Print

Pemerintah melalui Peraturan Menteri Perdagangan (Permendag) No. 17 Tahun 2025 menetapkan pengaturan baru terkait pelabuhan pemasukan untuk impor tekstil dan produk tekstil (TPT). Kebijakan ini menuai respons beragam dari pelaku industri, terutama Asosiasi Pertekstilan Indonesia (API), yang melihat sisi positif sekaligus tantangan dari kebijakan tersebut.

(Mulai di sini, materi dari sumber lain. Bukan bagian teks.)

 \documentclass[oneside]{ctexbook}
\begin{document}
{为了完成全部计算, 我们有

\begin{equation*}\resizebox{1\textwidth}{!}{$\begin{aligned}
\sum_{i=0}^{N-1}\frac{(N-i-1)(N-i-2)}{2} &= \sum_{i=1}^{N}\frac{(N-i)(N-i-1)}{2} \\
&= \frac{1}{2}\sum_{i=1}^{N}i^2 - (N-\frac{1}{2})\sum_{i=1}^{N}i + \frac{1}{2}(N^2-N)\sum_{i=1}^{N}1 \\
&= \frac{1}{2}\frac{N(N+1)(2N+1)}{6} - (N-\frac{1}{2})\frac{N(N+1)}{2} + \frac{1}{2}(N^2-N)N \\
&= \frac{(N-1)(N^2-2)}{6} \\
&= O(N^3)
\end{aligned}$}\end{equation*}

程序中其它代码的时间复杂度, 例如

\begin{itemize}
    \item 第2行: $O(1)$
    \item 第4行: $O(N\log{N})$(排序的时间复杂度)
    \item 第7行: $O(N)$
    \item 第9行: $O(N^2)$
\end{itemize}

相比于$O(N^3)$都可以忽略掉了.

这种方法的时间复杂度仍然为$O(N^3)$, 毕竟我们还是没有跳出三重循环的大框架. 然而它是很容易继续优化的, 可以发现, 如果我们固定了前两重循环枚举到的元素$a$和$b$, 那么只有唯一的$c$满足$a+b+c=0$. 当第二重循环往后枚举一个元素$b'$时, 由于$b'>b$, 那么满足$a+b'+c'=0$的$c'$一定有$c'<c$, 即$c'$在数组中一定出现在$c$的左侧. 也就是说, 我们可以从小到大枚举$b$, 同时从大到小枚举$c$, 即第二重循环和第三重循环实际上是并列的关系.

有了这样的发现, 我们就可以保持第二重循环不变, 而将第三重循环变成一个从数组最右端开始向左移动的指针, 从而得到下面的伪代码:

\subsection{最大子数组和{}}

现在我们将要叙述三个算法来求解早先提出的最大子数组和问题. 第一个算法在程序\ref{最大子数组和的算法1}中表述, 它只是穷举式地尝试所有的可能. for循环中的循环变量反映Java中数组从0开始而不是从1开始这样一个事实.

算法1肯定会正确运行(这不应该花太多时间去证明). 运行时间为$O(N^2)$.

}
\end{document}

Menurut Wakil Ketua API David Leonardi, penetapan pelabuhan khusus sebagai jalur masuk impor TPT dapat membantu meningkatkan efektivitas pengawasan oleh Bea Cukai. Dengan memusatkan arus impor hanya pada pelabuhan tertentu, pemerintah diyakini bisa mempersempit ruang gerak bagi praktik impor ilegal dan menekan masuknya barang tekstil yang tidak sesuai ketentuan. Hal ini dianggap sebagai langkah strategis untuk melindungi industri dalam negeri dari serbuan produk murah impor.

Ketentuan tersebut tercantum dalam Bab IV Permendag 17/2025, di mana Menteri Perdagangan berwenang menentukan tempat pemasukan barang impor TPT. Dalam lampiran peraturan itu, telah ditentukan pelabuhan tujuan yang dapat digunakan untuk mengimpor produk tekstil, seperti Pelabuhan Belawan (Medan), Tanjung Priok dan New Priok (Jakarta), Tanjung Emas (Semarang), Tanjung Perak (Surabaya), Soekarno Hatta (Makassar), Bitung (Bitung), Krueng Geukuh (Aceh Utara), dan Merak Mas (Cilegon).

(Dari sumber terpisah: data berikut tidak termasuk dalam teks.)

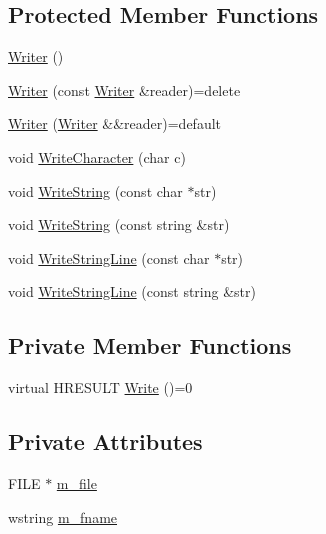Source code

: \subsection*{Protected Member Functions}
\begin{DoxyCompactItemize}
\item 
\hyperlink{classmage_1_1_writer_a40b6cd3005d509e670c5a49272d9ef27}{Writer} ()
\item 
\hyperlink{classmage_1_1_writer_a0988d427f687ad5334c2ba74993e0d6e}{Writer} (const \hyperlink{classmage_1_1_writer}{Writer} \&reader)=delete
\item 
\hyperlink{classmage_1_1_writer_a241e8a12f0dba91b437de40639eda325}{Writer} (\hyperlink{classmage_1_1_writer}{Writer} \&\&reader)=default
\item 
void \hyperlink{classmage_1_1_writer_aa1ef04f5e69c44afda56704c2823316c}{Write\+Character} (char c)
\item 
void \hyperlink{classmage_1_1_writer_abffb25b71fc692db26abfa9dd147874e}{Write\+String} (const char $\ast$str)
\item 
void \hyperlink{classmage_1_1_writer_aaa0e62c04e6ff6c90fa73c64fc48635d}{Write\+String} (const string \&str)
\item 
void \hyperlink{classmage_1_1_writer_ad53f69e0f722c4d4b8b320ea39770c1a}{Write\+String\+Line} (const char $\ast$str)
\item 
void \hyperlink{classmage_1_1_writer_a542963963dc22cdecbdb3a29a3843ee9}{Write\+String\+Line} (const string \&str)
\end{DoxyCompactItemize}
\subsection*{Private Member Functions}
\begin{DoxyCompactItemize}
\item 
virtual H\+R\+E\+S\+U\+LT \hyperlink{classmage_1_1_writer_a7ef124095098e7ea8f95e3be16499be3}{Write} ()=0
\end{DoxyCompactItemize}
\subsection*{Private Attributes}
\begin{DoxyCompactItemize}
\item 
F\+I\+LE $\ast$ \hyperlink{classmage_1_1_writer_a04428b72245b50d45c62cbd23c2f039a}{m\+\_\+file}
\item 
wstring \hyperlink{classmage_1_1_writer_afa271ee47897d4961e9d62132d8faeb5}{m\+\_\+fname}
\end{DoxyCompactItemize}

Sementara itu, impor pakaian jadi dibatasi hanya melalui pelabuhan darat seperti Cikarang Dry Port (Bekasi), serta pelabuhan udara seperti Kualanamu, Soekarno Hatta, Ahmad Yani, Juanda, dan Sultan Hasanuddin. Dengan pembatasan ini, pemerintah menargetkan agar proses pengawasan berjalan lebih ketat dan transparan.

Namun, di sisi lain, pelaku usaha di luar wilayah pelabuhan yang ditunjuk mengeluhkan meningkatnya beban logistik. Importir di daerah tanpa akses langsung ke pelabuhan tujuan harus melakukan trans-shipment, yaitu pengiriman lanjutan dari pelabuhan utama ke lokasi akhir. Hal ini tentu meningkatkan biaya distribusi, yang pada akhirnya bisa berdampak pada harga jual produk dan efisiensi operasional perusahaan.

Meski demikian, API tetap mengapresiasi langkah pemerintah yang menunjukkan komitmen untuk menata kembali sistem impor TPT, khususnya dengan mencabut aturan relaksasi sebelumnya yang tercantum dalam Permendag 8/2024. Permendag 17/2025 juga memperketat persyaratan impor dengan mewajibkan importir untuk memiliki Pertimbangan Teknis (Pertek) dari Kementerian Perindustrian sebelum melakukan impor.

Secara keseluruhan, meskipun terdapat konsekuensi biaya tambahan bagi pelaku usaha, kebijakan ini dianggap sebagai upaya strategis untuk menyeimbangkan kebutuhan industri dengan perlindungan terhadap pasar domestik. Tantangannya kini adalah bagaimana pemerintah dapat memastikan implementasi aturan ini tidak menghambat kelancaran arus barang dan tetap mendukung daya saing industri tekstil nasional.